(Pictures paired with source code)

- - - -

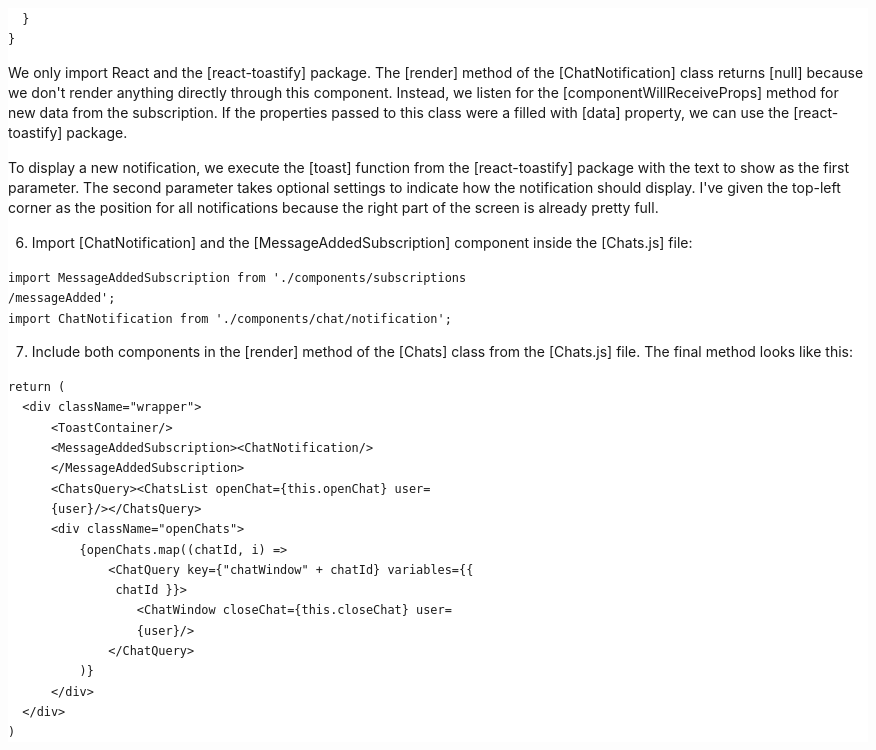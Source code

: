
 ```
  }
}
```


We only import React and the [react-toastify] package. The
[render] method of the [ChatNotification] class returns
[null] because we don\'t render anything directly through this
component. Instead, we listen for the [componentWillReceiveProps]
method for new data from the subscription. If the properties passed to
this class were a filled with [data] property, we can use the
[react-toastify] package.

To display a new notification, we execute the [toast] function
from the [react-toastify] package with the text to show as the
first parameter. The second parameter takes optional settings to
indicate how the notification should display. I\'ve given the top-left
corner as the position for all notifications because the right part of
the screen is already pretty full.

6.  Import [ChatNotification] and the
    [MessageAddedSubscription] component inside the
    [Chats.js] file:

```
import MessageAddedSubscription from './components/subscriptions
/messageAdded';
import ChatNotification from './components/chat/notification';
```


7.  Include both components in the [render] method of the
    [Chats] class from the [Chats.js] file. The final method
    looks like this:

```
return (
  <div className="wrapper">
      <ToastContainer/>
      <MessageAddedSubscription><ChatNotification/>
      </MessageAddedSubscription>
      <ChatsQuery><ChatsList openChat={this.openChat} user=
      {user}/></ChatsQuery>
      <div className="openChats">
          {openChats.map((chatId, i) => 
              <ChatQuery key={"chatWindow" + chatId} variables={{ 
               chatId }}>
                  <ChatWindow closeChat={this.closeChat} user=
                  {user}/>
              </ChatQuery>
          )}
      </div>
  </div>
)
```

- - - -

### YOUR GOAL:
Among the lines of the data above, find those with the word "display" and show them.

### WRITTEN RESPONSE:
To display a new notification, we execute the [toast] function
indicate how the notification should display. I\'ve given the top-left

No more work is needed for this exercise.